Scientists have developed a new encapsulation material called pZC that allows safe delivery of therapeutics into the intestines and could open up many avenues for more precise drug delivery.

The substance, which the researchers called foundational technology, is a new class of material called polyzwitterionic complex, or “pZC,” and is able to withstand highly acidic conditions in the stomach, while dissolving in the environment relatively stomach sweet. intestines.

This feature of the complex directly addresses the need for a delivery mechanism that bypasses the stomach, in which a high degree of nutrients and therapeutics often break down, instead carrying drugs or other compounds directly into the intestines. to be absorbed into the bloodstream.

The team of researchers from the University of Massachusetts Amherst noted that this property means that pZCs could help revolutionize the delivery of many varieties of drugs, from familiar oral antibiotics to new classes of tricky protein therapeutics.

Commenting on the benefits of their discovery, the study’s lead author, Khatcher Margossian, a dual MD/PhD candidate from Rush Medical College and the Department of Polymer Science and Engineering at UMass Amherst, said explained: “Despite the common experience of swallowing medications orally, there are a large number of therapies that are not available orally.

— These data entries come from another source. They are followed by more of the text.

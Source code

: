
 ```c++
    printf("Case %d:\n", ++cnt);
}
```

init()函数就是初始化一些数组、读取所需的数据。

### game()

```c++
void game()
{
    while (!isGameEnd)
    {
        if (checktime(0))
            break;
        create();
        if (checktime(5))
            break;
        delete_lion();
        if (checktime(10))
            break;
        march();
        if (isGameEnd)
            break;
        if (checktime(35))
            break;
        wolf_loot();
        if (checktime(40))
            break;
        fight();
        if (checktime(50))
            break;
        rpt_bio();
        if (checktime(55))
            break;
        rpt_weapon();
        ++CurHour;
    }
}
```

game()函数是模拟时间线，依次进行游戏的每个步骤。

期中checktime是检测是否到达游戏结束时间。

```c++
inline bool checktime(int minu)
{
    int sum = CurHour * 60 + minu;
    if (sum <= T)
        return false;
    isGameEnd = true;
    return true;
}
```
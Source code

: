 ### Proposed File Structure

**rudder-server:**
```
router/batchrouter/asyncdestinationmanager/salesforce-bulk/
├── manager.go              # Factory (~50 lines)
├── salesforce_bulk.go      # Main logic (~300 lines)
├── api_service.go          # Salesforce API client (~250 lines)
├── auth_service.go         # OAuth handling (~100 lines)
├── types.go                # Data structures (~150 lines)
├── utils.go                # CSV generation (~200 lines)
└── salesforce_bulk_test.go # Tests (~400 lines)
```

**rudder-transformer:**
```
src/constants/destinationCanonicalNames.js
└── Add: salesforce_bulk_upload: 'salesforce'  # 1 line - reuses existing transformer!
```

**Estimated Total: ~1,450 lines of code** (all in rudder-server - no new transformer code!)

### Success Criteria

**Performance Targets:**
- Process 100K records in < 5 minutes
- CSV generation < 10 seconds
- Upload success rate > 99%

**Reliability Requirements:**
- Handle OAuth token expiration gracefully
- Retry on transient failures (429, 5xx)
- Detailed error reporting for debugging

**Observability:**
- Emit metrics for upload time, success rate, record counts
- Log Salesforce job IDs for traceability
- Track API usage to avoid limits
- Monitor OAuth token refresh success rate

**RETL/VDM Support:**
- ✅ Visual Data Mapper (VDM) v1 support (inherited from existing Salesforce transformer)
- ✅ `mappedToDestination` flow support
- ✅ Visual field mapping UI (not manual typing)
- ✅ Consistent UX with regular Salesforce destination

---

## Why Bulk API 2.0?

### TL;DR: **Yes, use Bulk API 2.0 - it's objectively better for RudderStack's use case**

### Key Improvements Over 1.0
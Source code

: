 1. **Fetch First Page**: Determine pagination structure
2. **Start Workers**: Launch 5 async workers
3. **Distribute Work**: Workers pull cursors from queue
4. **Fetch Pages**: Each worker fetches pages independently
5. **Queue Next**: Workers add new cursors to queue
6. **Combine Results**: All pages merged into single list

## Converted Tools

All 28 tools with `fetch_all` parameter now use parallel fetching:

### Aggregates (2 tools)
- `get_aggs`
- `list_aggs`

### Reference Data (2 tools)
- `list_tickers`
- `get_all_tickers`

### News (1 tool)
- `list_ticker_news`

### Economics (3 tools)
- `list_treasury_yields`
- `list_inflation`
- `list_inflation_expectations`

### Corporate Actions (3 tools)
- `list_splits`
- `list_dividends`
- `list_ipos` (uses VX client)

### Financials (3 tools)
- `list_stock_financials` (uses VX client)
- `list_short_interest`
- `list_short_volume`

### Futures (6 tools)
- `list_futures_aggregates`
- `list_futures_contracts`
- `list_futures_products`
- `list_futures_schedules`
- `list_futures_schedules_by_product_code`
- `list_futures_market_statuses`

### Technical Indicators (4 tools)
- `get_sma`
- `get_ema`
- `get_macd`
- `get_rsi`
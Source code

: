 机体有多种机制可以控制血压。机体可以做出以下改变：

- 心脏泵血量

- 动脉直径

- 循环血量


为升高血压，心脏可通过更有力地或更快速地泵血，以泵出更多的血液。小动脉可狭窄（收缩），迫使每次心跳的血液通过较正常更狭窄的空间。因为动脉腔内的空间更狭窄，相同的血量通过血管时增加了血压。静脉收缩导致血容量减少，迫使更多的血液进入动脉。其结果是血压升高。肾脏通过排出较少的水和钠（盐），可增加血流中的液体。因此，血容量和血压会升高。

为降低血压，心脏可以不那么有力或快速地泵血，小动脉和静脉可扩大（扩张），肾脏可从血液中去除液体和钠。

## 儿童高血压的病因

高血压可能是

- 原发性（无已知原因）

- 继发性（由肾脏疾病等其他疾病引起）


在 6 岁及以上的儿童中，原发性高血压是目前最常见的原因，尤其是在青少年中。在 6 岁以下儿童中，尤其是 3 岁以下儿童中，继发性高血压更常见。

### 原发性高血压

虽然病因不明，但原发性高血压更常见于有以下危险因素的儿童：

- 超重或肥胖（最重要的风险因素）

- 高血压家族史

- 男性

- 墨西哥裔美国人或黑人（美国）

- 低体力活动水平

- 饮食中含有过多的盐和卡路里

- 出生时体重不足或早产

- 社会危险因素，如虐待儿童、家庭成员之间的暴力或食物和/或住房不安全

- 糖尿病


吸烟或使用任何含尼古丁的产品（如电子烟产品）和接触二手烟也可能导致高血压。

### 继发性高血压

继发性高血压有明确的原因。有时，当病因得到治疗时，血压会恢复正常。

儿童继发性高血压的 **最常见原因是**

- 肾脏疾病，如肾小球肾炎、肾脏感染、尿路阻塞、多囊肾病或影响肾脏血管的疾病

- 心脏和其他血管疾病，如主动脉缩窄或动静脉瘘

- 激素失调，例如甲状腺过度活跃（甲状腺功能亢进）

Indeed, many medications cannot withstand the strongly acidic environment of The common solutions to this problem are to inject or implant drugs, but both options can present problems that make patients unwilling to go through full cycles of treatment.

Moreover, of the drugs that can be administered orally, many fail to reach the intestine fully intact. “Doses of oral medications are usually larger than what our bodies really need,” revealed Murugappan Muthukumar, Wilmer D. Barrett Professor of Polymer Science and Engineering at UMass Amherst and lead author of the study. “That’s because some drugs break down in the stomach.”

The study therefore focused on finding a way to protect therapeutic agents while in the stomach, while releasing them in the intestines.

The resulting pZC, which forms through a process known as complex coacervation, uses two types of charged polymers: a polyzwitterion and a polyelectrolyte, which combine to form a protective droplet that encapsulates the drug. The key feature of pZC is that it is strong enough to withstand the highly acidic environment of the stomach, while reliably disassembling in the mild, neutral conditions of the small intestine.

In a somewhat counterintuitive move, the researchers found that weakening the bonds between the polyzwitterion and the polyelectrolyte achieved this functionality. “Weakening the association between the two materials,” Muthukumar said, “allows us to control precisely when they separate. If the bonds are too strong, there’s no room for play.”

The group’s research is guided by the real needs of medical practitioners. Not only will these materials allow clinicians to deliver the right doses of medication more efficiently, but they will dramatically increase the number of medications that can be taken orally. “This is a foundational technology that can change the way we treat disease,” Margossian noted. “We hope our work will find its way into the hands of clinicians and help them save lives.

This research was supported by the National Science Foundation and the Air Force Office of Scientific Research and the study was published in Communication Nature.